Recorded data
§
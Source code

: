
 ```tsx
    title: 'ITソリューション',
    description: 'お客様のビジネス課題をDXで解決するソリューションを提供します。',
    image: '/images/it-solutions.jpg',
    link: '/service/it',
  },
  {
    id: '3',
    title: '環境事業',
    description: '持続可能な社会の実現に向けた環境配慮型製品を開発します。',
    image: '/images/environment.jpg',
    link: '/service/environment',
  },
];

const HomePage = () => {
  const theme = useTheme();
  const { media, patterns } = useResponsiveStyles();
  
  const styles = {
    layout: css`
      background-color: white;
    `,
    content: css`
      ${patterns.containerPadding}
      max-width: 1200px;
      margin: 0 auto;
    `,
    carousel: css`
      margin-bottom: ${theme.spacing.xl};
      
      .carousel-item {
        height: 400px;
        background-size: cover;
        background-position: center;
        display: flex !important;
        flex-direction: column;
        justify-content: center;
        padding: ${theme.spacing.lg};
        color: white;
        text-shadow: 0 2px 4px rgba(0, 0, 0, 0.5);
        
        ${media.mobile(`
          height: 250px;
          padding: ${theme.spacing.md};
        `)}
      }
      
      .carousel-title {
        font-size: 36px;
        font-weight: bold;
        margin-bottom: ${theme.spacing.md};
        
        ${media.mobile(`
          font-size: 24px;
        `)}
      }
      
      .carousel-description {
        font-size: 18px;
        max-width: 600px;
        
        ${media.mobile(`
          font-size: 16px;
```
§
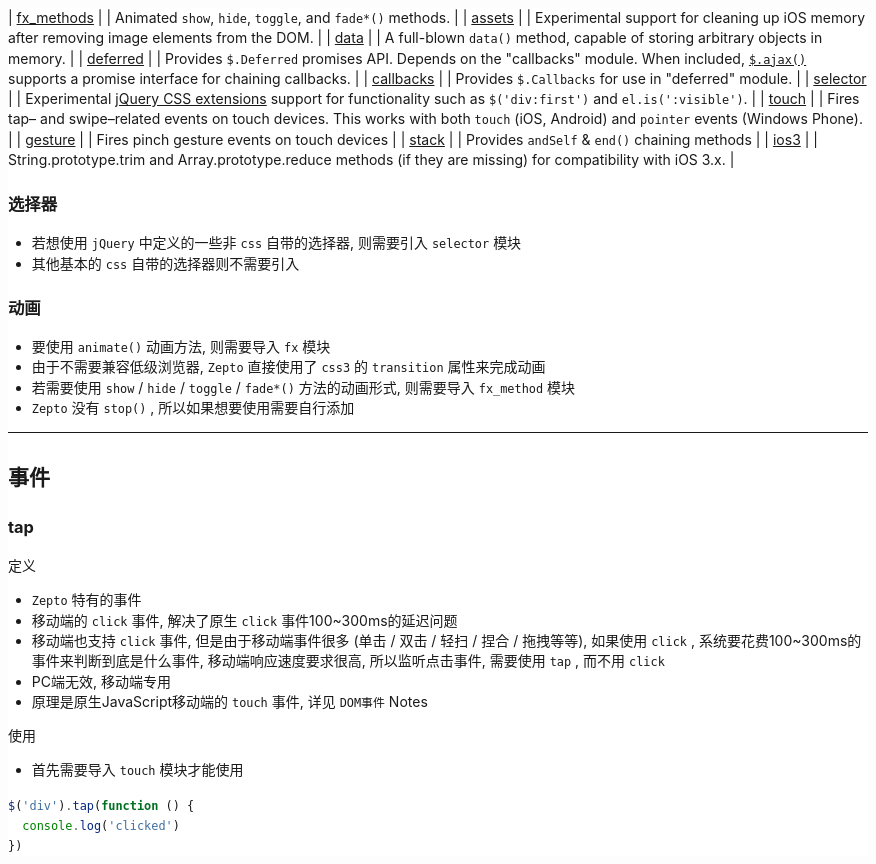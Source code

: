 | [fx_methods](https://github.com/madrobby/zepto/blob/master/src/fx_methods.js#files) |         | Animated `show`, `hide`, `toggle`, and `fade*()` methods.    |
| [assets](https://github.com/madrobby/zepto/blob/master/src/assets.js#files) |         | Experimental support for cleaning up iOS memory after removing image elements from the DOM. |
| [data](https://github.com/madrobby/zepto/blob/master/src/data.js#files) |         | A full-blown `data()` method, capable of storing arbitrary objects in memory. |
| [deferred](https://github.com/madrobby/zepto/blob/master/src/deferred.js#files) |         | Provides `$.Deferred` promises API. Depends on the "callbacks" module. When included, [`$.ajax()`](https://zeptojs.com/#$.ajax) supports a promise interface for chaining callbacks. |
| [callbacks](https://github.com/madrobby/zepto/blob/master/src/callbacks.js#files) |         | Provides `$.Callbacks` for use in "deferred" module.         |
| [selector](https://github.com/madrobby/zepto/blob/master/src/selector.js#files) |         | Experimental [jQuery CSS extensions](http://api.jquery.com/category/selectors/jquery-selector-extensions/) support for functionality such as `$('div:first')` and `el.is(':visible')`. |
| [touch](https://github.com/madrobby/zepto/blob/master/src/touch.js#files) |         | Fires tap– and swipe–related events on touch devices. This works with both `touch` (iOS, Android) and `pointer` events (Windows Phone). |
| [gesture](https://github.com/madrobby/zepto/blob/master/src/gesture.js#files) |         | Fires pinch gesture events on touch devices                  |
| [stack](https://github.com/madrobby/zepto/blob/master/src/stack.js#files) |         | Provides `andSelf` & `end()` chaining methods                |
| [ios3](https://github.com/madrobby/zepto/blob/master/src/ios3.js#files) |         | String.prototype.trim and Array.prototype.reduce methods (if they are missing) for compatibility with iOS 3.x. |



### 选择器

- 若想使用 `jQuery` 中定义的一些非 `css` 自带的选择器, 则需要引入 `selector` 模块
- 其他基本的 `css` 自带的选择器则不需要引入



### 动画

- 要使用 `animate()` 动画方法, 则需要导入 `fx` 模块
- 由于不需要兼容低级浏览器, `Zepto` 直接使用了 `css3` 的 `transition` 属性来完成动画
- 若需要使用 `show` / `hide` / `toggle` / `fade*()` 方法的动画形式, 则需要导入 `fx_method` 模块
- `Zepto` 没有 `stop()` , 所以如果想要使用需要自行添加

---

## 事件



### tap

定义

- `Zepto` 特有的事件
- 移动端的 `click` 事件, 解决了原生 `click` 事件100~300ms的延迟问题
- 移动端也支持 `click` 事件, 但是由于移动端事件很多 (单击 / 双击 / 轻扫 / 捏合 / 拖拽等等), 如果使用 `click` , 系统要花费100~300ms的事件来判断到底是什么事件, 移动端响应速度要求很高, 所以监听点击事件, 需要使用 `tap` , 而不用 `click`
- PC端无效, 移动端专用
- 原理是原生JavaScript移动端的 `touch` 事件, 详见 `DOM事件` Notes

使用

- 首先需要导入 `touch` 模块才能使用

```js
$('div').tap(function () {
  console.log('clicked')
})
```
§
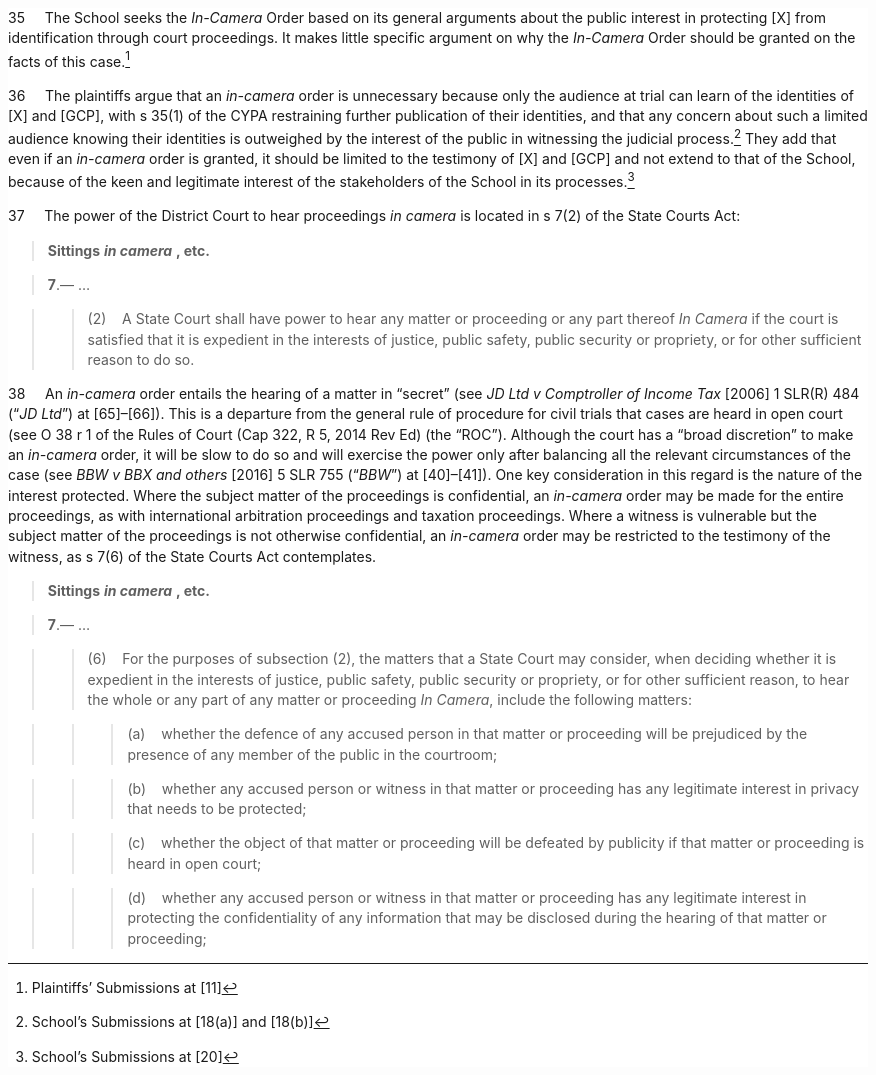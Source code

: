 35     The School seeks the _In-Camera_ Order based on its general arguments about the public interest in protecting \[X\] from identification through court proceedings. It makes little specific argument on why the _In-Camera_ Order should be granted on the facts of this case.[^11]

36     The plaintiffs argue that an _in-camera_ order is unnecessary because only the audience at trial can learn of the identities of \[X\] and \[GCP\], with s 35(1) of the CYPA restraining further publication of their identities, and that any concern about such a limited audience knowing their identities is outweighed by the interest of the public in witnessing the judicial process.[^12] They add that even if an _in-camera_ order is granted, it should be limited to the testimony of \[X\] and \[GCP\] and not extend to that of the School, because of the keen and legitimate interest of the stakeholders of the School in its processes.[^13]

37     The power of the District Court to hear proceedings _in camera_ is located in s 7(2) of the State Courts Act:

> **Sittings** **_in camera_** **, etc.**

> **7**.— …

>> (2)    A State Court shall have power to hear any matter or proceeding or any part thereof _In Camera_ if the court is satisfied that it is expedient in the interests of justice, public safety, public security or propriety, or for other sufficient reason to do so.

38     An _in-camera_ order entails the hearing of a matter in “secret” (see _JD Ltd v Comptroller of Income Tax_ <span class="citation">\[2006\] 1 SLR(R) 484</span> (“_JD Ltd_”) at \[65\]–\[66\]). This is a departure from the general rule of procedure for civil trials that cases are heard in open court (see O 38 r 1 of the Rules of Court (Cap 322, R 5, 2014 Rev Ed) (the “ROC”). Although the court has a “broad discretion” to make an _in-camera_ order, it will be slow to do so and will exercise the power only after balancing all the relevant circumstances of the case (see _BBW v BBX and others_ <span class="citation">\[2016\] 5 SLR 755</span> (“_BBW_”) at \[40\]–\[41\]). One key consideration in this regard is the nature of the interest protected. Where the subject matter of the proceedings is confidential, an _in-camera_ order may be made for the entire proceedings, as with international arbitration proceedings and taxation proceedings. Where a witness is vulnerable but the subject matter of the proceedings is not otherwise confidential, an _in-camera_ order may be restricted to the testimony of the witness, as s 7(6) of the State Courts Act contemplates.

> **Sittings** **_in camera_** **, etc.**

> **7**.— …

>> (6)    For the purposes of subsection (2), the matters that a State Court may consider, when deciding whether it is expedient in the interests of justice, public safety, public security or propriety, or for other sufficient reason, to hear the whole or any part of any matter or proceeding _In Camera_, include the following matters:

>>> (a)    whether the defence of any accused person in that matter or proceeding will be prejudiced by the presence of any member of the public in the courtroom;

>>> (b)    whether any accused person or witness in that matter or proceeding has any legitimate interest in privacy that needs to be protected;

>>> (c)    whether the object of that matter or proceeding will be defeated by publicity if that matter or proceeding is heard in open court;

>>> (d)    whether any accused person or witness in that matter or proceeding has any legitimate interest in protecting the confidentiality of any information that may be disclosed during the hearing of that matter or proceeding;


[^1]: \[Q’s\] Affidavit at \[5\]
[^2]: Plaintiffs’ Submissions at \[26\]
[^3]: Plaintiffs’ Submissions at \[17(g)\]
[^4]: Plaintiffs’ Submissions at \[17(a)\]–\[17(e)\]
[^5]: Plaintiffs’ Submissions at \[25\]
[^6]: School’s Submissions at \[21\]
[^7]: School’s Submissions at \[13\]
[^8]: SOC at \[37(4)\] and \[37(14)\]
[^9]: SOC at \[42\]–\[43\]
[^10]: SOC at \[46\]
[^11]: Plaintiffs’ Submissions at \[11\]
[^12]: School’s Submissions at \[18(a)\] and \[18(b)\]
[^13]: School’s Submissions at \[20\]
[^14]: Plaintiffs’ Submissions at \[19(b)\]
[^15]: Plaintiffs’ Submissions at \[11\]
§
**Required action:**
After locating the line holding "[^7]: School’s Submissions at \[13\]" above, output exactly that line and every line after it through the line holding "[^15]: Plaintiffs’ Submissions at \[11\]". Include nothing else.

**Result for this exercise:**
[^7]: School’s Submissions at \[13\]
[^8]: SOC at \[37(4)\] and \[37(14)\]
[^9]: SOC at \[42\]–\[43\]
[^10]: SOC at \[46\]
[^11]: Plaintiffs’ Submissions at \[11\]
[^12]: School’s Submissions at \[18(a)\] and \[18(b)\]
[^13]: School’s Submissions at \[20\]
[^14]: Plaintiffs’ Submissions at \[19(b)\]
[^15]: Plaintiffs’ Submissions at \[11\]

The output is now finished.